Exercise:
Only the lines of the data below from the one with "1. all the people" through the one with "- **File to" are wanted. Repeat them exactly.

╭─ Exercise inputs

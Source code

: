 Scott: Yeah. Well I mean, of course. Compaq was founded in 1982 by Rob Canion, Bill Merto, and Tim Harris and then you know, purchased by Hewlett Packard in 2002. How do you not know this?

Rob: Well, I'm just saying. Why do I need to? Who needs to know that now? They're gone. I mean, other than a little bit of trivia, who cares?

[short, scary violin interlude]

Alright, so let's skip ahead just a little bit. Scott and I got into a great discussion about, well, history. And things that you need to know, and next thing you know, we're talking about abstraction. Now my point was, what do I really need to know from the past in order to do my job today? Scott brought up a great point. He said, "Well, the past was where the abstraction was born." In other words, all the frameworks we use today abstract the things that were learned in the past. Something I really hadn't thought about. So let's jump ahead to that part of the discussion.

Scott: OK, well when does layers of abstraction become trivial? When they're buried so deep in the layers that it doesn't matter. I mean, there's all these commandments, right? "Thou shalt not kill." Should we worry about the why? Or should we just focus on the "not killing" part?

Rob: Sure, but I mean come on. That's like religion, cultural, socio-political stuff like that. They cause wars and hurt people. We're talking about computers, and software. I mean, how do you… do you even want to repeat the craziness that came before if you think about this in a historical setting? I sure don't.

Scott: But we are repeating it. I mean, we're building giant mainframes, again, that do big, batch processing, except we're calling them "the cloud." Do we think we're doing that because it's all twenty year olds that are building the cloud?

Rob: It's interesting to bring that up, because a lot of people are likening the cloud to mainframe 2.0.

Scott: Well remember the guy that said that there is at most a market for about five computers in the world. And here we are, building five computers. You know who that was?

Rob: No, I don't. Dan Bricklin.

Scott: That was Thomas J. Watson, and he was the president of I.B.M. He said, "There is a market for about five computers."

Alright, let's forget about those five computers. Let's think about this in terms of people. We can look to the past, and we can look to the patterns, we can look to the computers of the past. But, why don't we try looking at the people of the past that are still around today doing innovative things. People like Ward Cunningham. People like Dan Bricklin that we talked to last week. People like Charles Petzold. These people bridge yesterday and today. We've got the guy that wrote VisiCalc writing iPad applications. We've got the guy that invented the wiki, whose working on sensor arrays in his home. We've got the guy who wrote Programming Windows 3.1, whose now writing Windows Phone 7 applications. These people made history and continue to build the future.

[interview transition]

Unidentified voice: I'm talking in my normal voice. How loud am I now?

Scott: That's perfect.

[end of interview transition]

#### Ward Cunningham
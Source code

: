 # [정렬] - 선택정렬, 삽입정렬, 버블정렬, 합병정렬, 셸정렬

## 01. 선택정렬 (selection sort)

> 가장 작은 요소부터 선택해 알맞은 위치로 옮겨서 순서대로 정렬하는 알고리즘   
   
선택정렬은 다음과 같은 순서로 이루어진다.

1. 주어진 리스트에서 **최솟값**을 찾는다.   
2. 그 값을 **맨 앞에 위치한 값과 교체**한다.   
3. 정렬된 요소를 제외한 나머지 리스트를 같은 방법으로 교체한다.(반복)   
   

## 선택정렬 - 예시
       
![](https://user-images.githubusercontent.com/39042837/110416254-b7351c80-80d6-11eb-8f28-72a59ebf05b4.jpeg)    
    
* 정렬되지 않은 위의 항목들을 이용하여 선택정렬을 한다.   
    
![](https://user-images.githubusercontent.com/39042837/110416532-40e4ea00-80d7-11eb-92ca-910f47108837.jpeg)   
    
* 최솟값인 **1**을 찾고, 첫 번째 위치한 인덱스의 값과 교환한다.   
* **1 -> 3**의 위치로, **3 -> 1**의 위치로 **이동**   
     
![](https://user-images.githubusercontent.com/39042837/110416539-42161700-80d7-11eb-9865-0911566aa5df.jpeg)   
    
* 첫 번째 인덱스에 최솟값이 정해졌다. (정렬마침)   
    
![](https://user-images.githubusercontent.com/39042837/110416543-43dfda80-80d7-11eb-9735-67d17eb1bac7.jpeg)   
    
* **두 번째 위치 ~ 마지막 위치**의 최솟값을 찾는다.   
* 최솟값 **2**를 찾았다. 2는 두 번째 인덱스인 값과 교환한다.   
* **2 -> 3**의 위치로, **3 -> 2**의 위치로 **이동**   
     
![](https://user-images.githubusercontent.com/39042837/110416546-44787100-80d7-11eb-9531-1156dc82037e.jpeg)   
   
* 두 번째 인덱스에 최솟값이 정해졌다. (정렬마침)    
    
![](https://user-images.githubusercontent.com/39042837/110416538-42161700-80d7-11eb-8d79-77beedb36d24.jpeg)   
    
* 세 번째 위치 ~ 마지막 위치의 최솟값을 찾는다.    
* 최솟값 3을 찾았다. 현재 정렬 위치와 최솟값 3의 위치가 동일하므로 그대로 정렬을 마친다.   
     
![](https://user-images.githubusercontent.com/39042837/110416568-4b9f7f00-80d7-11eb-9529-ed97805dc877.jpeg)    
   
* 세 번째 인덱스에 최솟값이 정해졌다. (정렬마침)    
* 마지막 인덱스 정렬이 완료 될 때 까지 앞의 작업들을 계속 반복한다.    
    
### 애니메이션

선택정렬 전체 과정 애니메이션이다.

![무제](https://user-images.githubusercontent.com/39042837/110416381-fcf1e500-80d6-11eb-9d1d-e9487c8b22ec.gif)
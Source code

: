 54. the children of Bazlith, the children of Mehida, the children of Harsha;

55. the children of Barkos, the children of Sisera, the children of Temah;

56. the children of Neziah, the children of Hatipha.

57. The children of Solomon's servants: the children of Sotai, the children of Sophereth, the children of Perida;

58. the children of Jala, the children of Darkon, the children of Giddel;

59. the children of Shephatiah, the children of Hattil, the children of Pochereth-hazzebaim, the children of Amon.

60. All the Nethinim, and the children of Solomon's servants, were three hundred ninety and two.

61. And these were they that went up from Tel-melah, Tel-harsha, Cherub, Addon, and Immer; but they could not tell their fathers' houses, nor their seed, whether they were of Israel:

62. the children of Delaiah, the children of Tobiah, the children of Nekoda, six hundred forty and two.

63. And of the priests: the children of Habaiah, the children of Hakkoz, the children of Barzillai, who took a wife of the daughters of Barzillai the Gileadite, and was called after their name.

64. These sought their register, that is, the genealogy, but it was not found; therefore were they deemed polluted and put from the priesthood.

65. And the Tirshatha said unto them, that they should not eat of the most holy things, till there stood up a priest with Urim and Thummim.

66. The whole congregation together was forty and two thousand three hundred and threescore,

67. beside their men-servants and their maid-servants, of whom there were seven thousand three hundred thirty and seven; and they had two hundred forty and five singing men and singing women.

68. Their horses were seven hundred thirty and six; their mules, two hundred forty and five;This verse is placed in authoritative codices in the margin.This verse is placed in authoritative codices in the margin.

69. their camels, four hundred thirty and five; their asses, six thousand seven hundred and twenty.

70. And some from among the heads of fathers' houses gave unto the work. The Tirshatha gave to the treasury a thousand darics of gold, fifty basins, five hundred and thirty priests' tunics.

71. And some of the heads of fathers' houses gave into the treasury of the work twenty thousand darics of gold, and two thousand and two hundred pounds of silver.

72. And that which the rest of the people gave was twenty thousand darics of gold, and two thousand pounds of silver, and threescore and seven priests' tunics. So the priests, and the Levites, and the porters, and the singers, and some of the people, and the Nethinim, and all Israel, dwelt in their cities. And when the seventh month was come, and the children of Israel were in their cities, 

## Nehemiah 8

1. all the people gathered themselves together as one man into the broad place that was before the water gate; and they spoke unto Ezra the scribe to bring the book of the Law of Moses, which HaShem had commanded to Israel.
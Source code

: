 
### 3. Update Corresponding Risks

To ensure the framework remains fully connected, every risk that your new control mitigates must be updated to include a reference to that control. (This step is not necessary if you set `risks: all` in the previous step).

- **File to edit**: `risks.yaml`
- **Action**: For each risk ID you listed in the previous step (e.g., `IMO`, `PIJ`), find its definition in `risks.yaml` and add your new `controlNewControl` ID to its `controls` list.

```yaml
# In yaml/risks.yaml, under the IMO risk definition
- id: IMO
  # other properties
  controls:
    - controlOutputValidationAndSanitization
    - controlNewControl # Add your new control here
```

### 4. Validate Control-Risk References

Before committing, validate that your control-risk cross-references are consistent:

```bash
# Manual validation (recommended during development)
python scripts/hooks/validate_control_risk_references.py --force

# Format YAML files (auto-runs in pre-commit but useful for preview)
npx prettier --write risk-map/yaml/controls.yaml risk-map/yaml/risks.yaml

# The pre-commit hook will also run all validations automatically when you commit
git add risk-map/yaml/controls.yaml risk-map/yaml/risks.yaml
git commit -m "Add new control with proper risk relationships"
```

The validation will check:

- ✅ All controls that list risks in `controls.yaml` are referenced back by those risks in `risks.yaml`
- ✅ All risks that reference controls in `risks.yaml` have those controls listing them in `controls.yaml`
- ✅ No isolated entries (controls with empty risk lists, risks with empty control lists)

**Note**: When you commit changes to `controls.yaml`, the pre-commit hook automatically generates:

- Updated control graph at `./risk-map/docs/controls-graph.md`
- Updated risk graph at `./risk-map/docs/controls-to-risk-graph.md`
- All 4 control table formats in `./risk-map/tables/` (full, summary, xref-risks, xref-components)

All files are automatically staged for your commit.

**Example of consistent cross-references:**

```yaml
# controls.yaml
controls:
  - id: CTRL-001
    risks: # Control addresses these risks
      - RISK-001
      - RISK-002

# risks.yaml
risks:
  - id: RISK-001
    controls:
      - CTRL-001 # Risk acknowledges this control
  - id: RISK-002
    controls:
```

╰─

Written answer:
1. all the people gathered themselves together as one man into the broad place that was before the water gate; and they spoke unto Ezra the scribe to bring the book of the Law of Moses, which HaShem had commanded to Israel.
Source code

: 
### 3. Update Corresponding Risks

To ensure the framework remains fully connected, every risk that your new control mitigates must be updated to include a reference to that control. (This step is not necessary if you set `risks: all` in the previous step).

- **File to edit**: `risks.yaml`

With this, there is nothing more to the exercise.